|SCHNEIDER, RAYMOND - UNIV OF LOUISIANA
|MOORE, STEVEN - UNIV OF LOUISIANA
|WEAVER, DAVID - AUBURN UNIVERSITY
|SHIPE, EMERSON - CLEMSON UNIVERSITY
|MUELLER, JOHN - CLEMSON UNIVERSITY
|BOERMA, H ROGER - UNIV OF GEORGIA
Submitted to: American Society of Agronomy Abstracts
Publication Type: Abstract Only
Publication Acceptance Date: 11/7/2006
Publication Date: 11/7/2007
Citation: Walker, D.R., Nelson, R.L., Hartman, G.L., Miles, M.R., Schneider, R.W., Moore, S.H., Weaver, D.B., Shipe, E.R., Mueller, J.D., Boerma, H. Evaluations of soybean accessions for resistance to soybean rust in the United States. American Society of Agronomy Abstracts. Paper No. 258-7.

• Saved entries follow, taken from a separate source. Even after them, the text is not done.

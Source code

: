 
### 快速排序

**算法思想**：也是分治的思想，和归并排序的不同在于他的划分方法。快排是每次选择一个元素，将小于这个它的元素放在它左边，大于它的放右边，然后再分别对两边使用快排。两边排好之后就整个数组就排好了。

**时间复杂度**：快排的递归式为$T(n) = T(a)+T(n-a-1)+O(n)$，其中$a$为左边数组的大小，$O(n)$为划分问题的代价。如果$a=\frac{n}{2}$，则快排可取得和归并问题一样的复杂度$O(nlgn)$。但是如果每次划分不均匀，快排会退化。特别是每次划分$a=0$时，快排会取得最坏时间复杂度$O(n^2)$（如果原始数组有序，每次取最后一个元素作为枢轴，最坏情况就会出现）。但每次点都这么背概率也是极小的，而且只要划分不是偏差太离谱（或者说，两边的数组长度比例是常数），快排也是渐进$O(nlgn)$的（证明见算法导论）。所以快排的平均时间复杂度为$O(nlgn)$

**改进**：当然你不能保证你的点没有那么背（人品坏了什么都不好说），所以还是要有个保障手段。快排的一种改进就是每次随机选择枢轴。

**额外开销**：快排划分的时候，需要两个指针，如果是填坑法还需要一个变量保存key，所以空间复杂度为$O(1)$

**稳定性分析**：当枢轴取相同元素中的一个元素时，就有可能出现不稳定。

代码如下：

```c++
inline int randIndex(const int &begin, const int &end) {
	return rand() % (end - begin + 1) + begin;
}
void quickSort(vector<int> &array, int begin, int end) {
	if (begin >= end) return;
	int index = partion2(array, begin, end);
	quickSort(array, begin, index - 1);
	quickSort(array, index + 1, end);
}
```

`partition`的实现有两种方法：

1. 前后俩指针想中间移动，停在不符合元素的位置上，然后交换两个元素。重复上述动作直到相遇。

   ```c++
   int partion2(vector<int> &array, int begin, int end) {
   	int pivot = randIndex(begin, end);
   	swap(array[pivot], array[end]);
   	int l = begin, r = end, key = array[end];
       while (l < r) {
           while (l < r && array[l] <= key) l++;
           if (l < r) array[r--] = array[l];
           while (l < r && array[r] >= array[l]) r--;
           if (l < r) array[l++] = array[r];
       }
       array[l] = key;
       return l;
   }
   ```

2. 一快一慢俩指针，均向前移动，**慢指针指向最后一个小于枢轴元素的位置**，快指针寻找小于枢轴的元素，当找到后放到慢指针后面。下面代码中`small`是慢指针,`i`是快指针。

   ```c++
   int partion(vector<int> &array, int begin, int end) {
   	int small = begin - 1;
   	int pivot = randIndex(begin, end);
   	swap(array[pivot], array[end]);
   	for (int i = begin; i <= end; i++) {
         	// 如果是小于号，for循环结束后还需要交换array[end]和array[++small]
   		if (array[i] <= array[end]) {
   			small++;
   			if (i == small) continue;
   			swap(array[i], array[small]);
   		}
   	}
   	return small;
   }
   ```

Technical Abstract: Since the arrival of soybean rust in North America in November, 2004, field evaluations of accessions from the USDA soybean germplasm collection have been conducted at multiple locations in the southern USA. Plant Introductions (PIs) from maturity groups 000 to X have been tested, so late summer planting dates and artificial lighting have been used to compress maturity dates among the entries. Although this has been effective, accessions from early maturity groups still flower sooner after the extended photoperiod is discontinued, so subdivision of the entries into classes composed of PIs from similar maturity groups may reduce bias in interpretation of rating data. Some accessions that appeared relatively resistant in one location/test were more susceptible in others, but several dozen PIs, including representatives from most of the maturity groups, have exhibited high to moderate resistance in all of the field tests as well as in greenhouse assays. Resistance evaluation methods continue to evolve as we learn more about soybean rust and how to assess resistance. Evaluations were conducted at six locations in five states between Louisiana and South Carolina in 2007. Altogether these data will help to guide plant breeders in making decisions about which sources of resistance appear most appropriate for their breeding programs to develop rust-resistant cultivars adapted to North America.